_Goal of the exercise_.
Using the data below, copy each line that includes the word "Background".

(Source records)
━━━━

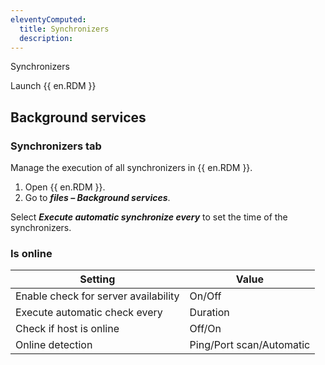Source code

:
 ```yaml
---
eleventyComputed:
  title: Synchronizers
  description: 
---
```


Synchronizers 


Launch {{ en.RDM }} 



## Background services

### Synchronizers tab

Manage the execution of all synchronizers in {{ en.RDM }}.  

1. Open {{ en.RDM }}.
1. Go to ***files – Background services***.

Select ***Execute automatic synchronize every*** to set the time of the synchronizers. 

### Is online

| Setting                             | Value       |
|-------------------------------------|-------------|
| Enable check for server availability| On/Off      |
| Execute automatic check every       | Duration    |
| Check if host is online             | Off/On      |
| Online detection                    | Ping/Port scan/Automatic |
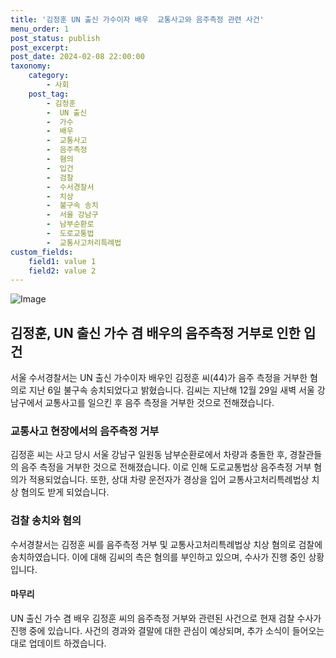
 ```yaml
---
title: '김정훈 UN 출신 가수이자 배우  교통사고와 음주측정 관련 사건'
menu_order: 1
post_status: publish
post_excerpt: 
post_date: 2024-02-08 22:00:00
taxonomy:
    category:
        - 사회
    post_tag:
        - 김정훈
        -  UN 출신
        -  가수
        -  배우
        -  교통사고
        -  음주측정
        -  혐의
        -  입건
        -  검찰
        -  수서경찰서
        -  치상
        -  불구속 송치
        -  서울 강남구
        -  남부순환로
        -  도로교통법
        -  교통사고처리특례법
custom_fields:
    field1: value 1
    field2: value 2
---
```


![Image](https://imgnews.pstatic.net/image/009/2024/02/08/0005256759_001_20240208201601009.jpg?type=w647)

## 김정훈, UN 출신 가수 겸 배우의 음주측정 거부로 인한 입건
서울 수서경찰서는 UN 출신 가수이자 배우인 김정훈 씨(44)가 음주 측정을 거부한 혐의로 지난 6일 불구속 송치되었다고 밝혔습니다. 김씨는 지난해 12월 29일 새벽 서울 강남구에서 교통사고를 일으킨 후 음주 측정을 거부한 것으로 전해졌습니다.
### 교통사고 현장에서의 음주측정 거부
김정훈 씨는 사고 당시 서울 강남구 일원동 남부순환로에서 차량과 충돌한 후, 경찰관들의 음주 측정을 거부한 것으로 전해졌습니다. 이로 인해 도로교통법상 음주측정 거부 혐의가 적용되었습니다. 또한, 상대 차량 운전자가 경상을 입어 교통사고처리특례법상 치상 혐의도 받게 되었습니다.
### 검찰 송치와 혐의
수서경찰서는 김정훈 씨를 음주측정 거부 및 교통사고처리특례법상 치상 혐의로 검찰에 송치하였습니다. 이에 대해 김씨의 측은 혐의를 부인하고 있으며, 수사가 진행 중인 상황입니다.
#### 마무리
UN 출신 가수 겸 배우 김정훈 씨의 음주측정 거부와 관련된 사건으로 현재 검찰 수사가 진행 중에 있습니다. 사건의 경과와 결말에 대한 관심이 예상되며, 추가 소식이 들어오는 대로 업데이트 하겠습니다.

━━━━

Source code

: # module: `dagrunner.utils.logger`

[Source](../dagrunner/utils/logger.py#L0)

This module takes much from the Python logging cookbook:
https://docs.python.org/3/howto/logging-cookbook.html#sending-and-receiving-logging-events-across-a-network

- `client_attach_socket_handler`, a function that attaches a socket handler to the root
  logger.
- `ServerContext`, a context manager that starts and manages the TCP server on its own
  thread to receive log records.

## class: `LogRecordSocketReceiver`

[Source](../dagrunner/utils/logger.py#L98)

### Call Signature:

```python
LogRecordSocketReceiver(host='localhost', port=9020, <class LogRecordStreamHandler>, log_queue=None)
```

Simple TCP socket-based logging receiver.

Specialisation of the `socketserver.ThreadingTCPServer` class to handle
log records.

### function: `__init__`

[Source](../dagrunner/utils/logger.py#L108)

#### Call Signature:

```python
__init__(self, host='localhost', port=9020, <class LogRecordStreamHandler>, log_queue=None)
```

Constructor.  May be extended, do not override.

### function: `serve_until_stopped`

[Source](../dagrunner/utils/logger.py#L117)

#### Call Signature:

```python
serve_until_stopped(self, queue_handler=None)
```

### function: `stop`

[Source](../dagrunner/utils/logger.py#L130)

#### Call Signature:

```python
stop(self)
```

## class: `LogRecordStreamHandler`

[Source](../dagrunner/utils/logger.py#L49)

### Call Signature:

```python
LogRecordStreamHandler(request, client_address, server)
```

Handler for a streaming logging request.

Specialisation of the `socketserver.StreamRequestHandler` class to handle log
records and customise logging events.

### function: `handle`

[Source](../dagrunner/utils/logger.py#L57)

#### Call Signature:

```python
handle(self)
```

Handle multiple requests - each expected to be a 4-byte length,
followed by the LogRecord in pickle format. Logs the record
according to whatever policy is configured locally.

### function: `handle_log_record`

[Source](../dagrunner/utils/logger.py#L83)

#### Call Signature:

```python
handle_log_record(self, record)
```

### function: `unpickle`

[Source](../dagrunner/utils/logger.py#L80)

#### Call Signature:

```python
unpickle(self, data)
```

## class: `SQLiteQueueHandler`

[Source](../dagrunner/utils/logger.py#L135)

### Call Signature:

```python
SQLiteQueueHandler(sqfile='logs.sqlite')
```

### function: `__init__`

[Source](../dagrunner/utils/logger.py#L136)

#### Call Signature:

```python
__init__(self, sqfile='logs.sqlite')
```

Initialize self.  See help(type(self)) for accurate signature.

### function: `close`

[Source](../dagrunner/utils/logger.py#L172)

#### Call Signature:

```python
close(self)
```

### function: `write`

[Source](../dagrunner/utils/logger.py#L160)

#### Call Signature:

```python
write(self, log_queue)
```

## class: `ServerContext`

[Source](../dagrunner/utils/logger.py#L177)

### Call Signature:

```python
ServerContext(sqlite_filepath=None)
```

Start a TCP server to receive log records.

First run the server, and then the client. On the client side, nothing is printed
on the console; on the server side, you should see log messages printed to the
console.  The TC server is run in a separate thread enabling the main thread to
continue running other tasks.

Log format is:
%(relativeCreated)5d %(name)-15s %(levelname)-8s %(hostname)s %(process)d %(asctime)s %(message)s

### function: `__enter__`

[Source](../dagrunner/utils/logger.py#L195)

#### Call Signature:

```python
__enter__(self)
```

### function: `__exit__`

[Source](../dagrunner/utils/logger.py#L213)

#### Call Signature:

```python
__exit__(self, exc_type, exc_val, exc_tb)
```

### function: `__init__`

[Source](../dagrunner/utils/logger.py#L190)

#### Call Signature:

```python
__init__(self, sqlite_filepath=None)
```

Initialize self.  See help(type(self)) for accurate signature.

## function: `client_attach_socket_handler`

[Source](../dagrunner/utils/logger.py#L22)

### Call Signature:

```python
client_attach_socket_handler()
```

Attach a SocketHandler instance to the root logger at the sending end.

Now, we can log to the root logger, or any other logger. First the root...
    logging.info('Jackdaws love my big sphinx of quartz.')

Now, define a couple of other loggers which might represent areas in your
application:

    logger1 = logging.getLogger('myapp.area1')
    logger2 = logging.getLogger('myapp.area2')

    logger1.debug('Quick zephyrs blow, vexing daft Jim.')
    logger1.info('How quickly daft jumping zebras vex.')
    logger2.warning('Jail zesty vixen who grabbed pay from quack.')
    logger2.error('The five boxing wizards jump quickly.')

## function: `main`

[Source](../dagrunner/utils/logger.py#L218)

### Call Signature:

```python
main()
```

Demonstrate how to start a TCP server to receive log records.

━━━━

_Answer_.
## Background services
1. Go to ***files – Background services***.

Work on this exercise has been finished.